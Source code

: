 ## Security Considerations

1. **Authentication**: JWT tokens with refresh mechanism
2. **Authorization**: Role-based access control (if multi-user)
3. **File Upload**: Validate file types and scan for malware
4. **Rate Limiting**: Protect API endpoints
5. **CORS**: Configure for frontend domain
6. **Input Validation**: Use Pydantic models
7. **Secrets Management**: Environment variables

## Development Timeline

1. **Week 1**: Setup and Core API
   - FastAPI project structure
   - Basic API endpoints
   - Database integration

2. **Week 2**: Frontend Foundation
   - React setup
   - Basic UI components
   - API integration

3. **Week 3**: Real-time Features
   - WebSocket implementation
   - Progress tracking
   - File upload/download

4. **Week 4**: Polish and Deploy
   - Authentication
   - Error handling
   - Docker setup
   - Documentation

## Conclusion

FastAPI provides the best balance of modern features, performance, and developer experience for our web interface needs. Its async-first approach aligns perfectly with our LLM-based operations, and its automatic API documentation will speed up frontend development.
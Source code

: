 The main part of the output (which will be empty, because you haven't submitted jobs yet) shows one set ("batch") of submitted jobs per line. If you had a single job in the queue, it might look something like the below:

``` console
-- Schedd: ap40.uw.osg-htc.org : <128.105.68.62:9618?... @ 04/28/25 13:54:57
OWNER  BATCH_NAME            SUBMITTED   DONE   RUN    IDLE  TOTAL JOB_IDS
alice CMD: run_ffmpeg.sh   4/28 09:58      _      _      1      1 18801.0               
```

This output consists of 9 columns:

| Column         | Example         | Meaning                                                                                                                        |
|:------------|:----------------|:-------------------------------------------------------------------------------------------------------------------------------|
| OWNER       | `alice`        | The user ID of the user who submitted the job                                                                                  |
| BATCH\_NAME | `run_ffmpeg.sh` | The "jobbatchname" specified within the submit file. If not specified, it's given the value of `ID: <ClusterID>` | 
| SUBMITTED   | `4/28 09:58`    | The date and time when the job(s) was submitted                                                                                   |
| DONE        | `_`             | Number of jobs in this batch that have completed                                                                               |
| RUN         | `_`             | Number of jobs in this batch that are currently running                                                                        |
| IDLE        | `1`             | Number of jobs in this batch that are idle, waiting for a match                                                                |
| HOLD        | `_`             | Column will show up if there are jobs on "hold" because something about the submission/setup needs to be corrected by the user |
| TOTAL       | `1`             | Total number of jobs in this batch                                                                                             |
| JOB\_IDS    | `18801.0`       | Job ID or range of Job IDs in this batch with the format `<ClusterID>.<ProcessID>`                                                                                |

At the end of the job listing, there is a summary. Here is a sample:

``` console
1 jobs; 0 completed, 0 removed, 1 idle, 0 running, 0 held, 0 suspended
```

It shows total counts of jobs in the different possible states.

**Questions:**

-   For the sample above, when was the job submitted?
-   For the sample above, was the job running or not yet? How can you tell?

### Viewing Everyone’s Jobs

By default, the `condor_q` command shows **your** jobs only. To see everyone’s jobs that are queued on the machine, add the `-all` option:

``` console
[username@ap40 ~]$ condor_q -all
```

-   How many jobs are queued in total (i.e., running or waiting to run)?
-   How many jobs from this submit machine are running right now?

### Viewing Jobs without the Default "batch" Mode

---

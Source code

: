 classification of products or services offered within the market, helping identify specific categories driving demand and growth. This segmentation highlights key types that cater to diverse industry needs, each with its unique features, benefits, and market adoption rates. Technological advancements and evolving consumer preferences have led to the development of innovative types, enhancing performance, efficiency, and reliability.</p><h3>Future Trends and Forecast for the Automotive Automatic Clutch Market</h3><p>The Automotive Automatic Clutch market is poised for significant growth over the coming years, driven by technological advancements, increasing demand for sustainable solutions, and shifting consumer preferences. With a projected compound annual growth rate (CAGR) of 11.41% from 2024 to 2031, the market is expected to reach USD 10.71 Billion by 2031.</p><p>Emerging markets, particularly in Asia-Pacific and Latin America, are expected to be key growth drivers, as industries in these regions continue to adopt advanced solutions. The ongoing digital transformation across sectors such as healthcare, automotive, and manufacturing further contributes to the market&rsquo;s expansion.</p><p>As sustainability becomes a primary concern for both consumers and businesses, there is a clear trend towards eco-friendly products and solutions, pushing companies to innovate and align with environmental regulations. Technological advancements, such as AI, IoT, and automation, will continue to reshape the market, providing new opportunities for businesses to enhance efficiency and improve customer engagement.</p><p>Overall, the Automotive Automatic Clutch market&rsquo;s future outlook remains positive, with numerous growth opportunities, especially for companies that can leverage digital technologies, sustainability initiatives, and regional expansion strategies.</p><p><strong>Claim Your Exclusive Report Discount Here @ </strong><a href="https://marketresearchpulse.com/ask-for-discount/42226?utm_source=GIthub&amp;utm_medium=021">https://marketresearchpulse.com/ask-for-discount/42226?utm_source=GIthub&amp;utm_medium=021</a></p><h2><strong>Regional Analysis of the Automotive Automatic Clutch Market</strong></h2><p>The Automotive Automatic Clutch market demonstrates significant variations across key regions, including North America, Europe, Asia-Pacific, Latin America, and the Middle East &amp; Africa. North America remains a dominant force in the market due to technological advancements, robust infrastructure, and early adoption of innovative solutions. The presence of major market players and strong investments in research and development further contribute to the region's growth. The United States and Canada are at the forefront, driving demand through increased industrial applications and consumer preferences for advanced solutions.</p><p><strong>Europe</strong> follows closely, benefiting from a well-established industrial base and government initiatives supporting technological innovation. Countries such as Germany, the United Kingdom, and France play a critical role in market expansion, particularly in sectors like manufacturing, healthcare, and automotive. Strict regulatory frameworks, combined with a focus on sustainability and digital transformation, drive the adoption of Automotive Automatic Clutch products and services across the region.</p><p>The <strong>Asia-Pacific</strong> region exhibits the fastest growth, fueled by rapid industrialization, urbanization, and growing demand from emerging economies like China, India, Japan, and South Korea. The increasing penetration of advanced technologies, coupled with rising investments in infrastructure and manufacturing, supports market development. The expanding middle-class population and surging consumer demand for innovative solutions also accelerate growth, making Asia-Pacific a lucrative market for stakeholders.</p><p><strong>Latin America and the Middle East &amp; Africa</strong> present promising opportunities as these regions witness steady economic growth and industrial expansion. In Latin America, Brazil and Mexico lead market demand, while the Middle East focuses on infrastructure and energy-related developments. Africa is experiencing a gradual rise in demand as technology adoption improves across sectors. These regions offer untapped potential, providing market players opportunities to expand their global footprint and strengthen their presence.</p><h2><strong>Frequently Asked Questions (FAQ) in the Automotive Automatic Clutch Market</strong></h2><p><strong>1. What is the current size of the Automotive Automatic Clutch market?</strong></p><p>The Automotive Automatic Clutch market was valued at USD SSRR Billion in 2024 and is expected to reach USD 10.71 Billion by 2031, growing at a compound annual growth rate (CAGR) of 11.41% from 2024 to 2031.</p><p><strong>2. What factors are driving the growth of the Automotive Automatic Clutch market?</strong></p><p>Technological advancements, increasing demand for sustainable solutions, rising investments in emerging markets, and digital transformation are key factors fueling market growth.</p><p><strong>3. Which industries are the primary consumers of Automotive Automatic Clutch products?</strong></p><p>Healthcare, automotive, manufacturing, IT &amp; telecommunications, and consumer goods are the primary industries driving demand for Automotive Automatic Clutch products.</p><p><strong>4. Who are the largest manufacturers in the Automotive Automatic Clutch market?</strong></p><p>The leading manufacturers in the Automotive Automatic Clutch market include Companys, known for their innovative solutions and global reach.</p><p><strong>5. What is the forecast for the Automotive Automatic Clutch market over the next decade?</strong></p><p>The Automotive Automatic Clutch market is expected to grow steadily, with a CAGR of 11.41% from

==

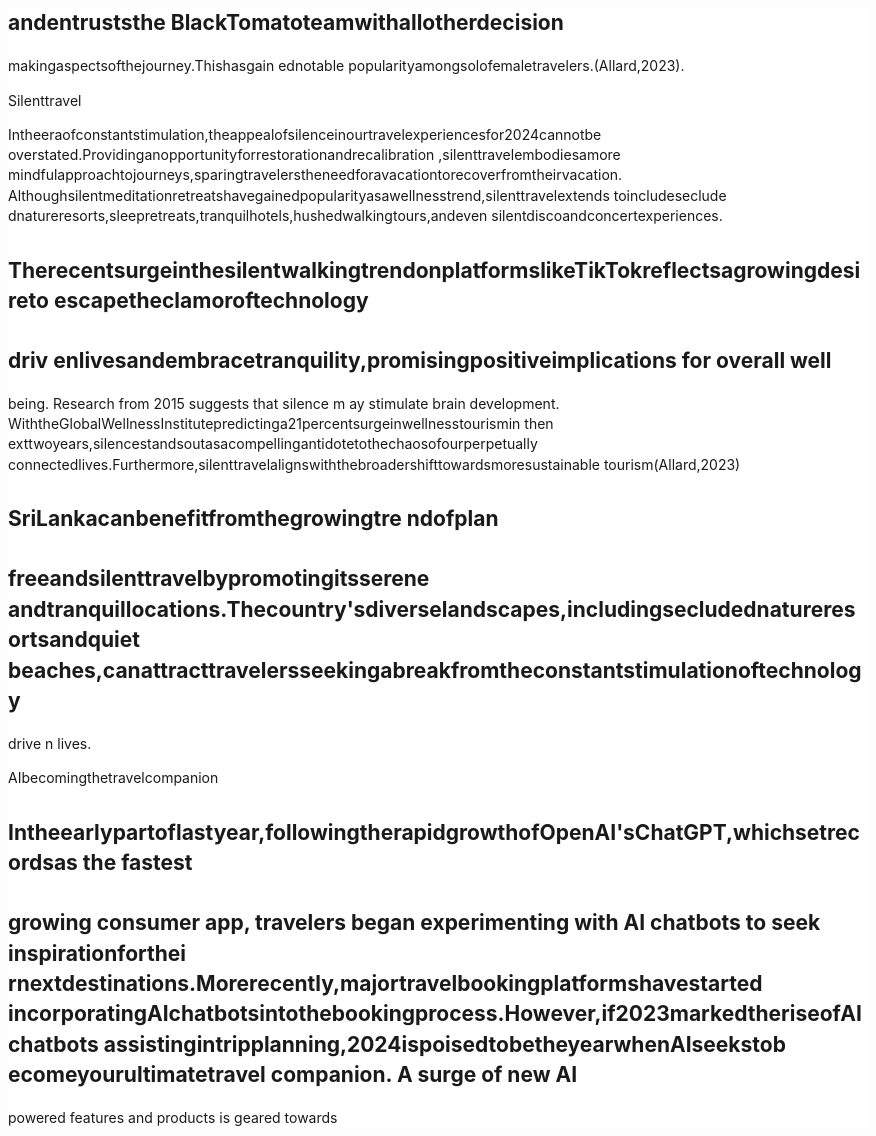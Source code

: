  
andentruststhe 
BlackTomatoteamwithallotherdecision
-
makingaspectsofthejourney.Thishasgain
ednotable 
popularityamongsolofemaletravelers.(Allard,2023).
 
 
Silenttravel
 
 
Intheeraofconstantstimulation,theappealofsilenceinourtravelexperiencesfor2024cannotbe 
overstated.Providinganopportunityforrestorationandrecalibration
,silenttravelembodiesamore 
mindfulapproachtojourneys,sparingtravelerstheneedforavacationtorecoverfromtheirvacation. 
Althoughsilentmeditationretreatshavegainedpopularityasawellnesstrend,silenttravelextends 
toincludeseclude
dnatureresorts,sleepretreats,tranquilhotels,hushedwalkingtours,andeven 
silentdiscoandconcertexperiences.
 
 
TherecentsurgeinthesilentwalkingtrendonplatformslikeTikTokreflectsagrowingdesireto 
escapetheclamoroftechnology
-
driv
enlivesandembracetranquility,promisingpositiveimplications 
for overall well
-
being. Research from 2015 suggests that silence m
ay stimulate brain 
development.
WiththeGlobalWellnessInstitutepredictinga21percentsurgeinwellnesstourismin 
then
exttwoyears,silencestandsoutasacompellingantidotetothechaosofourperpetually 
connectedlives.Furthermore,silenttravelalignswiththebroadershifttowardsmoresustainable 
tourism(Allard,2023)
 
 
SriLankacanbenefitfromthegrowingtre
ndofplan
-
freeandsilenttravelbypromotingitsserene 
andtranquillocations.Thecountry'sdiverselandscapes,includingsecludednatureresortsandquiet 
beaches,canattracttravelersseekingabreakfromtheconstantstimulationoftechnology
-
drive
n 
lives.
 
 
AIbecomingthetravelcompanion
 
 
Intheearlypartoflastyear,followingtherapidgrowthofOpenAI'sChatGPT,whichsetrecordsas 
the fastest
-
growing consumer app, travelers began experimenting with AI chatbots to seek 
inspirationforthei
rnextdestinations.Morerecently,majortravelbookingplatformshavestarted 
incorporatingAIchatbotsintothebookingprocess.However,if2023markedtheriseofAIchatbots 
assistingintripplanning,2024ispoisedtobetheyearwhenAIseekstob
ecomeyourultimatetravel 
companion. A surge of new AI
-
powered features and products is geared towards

▶ _Task item_
In the listing above, find each line with the word "alice" and copy it out.

▶ _Exercise result_
alice CMD: run_ffmpeg.sh   4/28 09:58      _      _      1      1 18801.0               
| OWNER       | `alice`        | The user ID of the user who submitted the job                                                                                  |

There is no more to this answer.